Lines with the word "time" in them must be copied from the records below.

_Data for the task_.
|---|
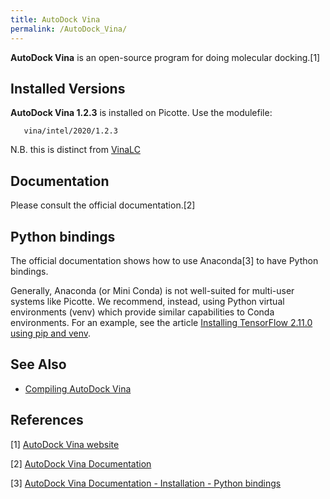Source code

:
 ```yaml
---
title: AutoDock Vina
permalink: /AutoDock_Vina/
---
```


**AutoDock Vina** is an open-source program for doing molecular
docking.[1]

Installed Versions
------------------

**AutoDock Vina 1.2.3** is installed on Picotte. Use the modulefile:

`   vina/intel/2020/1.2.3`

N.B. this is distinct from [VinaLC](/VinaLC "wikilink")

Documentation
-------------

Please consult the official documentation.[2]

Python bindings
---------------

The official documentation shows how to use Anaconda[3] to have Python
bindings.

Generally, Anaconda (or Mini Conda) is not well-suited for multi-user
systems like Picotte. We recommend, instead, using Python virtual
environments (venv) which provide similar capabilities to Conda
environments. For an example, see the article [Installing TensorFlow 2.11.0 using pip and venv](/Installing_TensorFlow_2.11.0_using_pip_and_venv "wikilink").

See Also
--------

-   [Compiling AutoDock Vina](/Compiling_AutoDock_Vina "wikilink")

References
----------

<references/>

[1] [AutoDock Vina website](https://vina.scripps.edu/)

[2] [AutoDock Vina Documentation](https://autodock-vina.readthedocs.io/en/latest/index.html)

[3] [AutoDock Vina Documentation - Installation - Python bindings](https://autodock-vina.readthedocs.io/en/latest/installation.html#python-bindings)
|---|
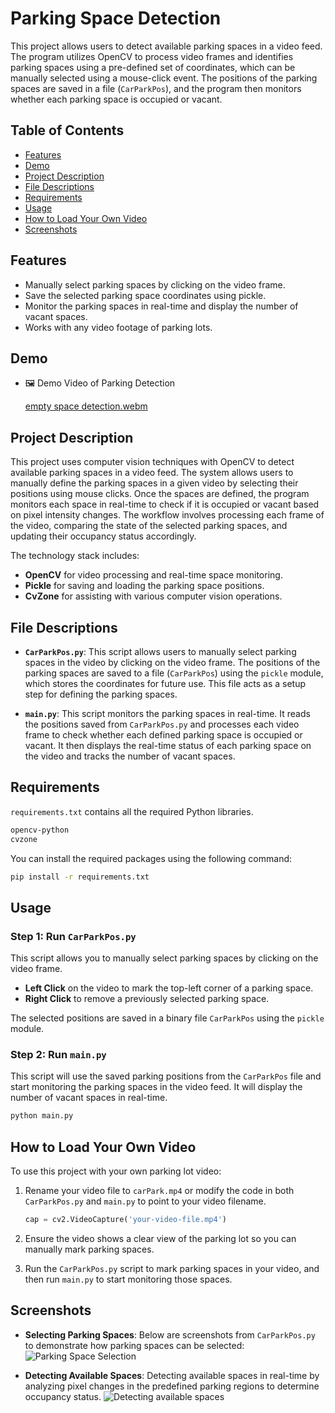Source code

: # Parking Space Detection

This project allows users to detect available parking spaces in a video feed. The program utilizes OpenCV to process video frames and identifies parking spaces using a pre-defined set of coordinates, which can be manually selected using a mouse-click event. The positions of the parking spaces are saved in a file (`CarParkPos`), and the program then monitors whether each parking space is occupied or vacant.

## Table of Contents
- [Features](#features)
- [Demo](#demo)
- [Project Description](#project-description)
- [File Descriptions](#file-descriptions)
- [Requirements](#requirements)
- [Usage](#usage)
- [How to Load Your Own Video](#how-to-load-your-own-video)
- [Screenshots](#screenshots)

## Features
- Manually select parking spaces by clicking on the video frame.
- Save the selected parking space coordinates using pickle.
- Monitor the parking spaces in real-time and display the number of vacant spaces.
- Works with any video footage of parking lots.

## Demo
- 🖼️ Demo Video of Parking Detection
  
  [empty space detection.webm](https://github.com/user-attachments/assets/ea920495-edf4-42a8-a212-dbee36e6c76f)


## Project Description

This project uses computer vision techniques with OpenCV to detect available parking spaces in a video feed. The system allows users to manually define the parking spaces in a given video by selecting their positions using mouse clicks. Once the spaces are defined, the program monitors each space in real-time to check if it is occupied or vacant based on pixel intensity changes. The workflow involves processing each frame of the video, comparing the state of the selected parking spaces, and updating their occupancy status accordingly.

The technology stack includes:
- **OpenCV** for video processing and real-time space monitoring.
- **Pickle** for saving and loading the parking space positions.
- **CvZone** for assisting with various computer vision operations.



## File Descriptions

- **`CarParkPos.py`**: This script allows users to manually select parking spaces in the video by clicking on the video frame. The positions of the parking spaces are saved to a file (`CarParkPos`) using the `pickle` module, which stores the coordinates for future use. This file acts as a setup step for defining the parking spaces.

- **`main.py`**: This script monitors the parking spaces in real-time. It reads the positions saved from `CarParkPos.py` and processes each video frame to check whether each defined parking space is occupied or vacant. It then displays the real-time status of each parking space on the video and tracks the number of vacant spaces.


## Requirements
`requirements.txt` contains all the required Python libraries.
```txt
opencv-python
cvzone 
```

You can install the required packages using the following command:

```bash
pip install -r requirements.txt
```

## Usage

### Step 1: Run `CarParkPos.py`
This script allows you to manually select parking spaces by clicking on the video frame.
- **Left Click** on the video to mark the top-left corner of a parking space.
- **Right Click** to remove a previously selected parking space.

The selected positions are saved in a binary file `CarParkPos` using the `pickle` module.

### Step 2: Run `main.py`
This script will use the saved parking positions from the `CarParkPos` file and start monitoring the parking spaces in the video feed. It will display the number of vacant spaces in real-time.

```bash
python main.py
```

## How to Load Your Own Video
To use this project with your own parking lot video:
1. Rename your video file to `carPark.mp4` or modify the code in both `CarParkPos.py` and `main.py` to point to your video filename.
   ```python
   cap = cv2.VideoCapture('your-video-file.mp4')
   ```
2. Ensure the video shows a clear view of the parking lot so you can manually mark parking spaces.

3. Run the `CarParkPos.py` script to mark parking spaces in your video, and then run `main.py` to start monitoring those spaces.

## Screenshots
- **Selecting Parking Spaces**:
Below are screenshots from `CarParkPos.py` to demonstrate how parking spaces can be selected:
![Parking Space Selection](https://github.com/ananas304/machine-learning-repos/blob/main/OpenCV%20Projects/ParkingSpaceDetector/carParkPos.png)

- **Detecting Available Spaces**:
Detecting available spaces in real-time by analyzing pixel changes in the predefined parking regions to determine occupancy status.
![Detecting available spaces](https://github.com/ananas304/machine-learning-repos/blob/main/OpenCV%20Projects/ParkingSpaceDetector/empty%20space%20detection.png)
|---|
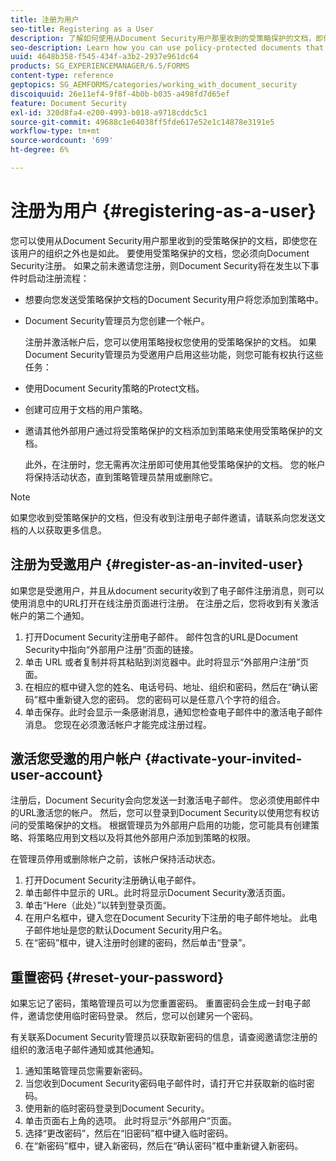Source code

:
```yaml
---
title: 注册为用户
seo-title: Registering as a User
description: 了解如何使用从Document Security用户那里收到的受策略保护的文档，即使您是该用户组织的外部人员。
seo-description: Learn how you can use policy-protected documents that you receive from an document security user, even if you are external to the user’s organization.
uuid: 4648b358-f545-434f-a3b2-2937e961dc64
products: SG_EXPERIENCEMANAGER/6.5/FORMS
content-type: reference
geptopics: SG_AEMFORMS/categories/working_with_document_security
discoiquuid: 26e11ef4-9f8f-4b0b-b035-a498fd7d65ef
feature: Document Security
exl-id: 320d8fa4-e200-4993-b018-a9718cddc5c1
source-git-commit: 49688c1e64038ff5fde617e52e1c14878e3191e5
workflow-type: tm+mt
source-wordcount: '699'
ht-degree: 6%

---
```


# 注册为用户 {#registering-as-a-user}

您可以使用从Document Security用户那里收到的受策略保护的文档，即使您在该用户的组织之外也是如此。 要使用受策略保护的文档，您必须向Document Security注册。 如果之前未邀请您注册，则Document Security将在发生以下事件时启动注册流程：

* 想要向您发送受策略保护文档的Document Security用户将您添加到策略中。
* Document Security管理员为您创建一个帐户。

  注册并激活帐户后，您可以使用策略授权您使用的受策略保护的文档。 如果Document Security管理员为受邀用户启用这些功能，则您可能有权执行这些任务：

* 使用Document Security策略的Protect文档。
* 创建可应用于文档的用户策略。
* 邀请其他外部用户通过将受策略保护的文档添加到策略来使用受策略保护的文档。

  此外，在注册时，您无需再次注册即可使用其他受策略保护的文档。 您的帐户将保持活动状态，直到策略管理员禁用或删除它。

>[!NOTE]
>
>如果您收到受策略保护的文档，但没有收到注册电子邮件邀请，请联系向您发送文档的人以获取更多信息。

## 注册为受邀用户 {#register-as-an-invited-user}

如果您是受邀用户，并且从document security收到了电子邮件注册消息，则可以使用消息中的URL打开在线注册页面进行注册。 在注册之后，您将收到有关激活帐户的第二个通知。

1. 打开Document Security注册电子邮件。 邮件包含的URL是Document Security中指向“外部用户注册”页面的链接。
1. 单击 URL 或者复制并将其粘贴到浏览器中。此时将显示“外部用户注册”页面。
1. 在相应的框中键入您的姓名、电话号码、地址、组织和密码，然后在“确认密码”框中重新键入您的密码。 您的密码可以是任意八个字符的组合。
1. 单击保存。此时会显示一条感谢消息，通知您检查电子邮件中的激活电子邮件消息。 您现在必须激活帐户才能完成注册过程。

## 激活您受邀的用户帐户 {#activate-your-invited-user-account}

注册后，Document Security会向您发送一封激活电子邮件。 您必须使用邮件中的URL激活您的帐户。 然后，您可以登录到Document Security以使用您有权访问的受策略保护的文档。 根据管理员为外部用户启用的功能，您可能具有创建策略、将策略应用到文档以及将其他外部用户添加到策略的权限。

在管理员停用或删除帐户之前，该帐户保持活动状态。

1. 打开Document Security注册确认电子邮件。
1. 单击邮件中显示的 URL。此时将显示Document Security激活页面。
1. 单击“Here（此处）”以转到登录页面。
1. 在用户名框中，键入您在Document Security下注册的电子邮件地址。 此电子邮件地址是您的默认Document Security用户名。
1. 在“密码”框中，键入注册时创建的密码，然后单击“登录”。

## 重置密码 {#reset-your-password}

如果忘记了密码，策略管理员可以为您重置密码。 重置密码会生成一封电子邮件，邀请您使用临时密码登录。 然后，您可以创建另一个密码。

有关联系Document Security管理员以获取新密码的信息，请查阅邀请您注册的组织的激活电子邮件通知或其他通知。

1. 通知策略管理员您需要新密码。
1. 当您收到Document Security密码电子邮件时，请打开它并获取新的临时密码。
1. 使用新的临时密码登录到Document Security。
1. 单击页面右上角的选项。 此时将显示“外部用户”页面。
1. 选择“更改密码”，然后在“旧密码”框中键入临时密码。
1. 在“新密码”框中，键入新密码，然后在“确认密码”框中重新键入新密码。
|---|
_Completed exercise_.
- Monitor the parking spaces in real-time and display the number of vacant spaces.
This project uses computer vision techniques with OpenCV to detect available parking spaces in a video feed. The system allows users to manually define the parking spaces in a given video by selecting their positions using mouse clicks. Once the spaces are defined, the program monitors each space in real-time to check if it is occupied or vacant based on pixel intensity changes. The workflow involves processing each frame of the video, comparing the state of the selected parking spaces, and updating their occupancy status accordingly.
- **OpenCV** for video processing and real-time space monitoring.
- **`main.py`**: This script monitors the parking spaces in real-time. It reads the positions saved from `CarParkPos.py` and processes each video frame to check whether each defined parking space is occupied or vacant. It then displays the real-time status of each parking space on the video and tracks the number of vacant spaces.
This script will use the saved parking positions from the `CarParkPos` file and start monitoring the parking spaces in the video feed. It will display the number of vacant spaces in real-time.
Detecting available spaces in real-time by analyzing pixel changes in the predefined parking regions to determine occupancy status.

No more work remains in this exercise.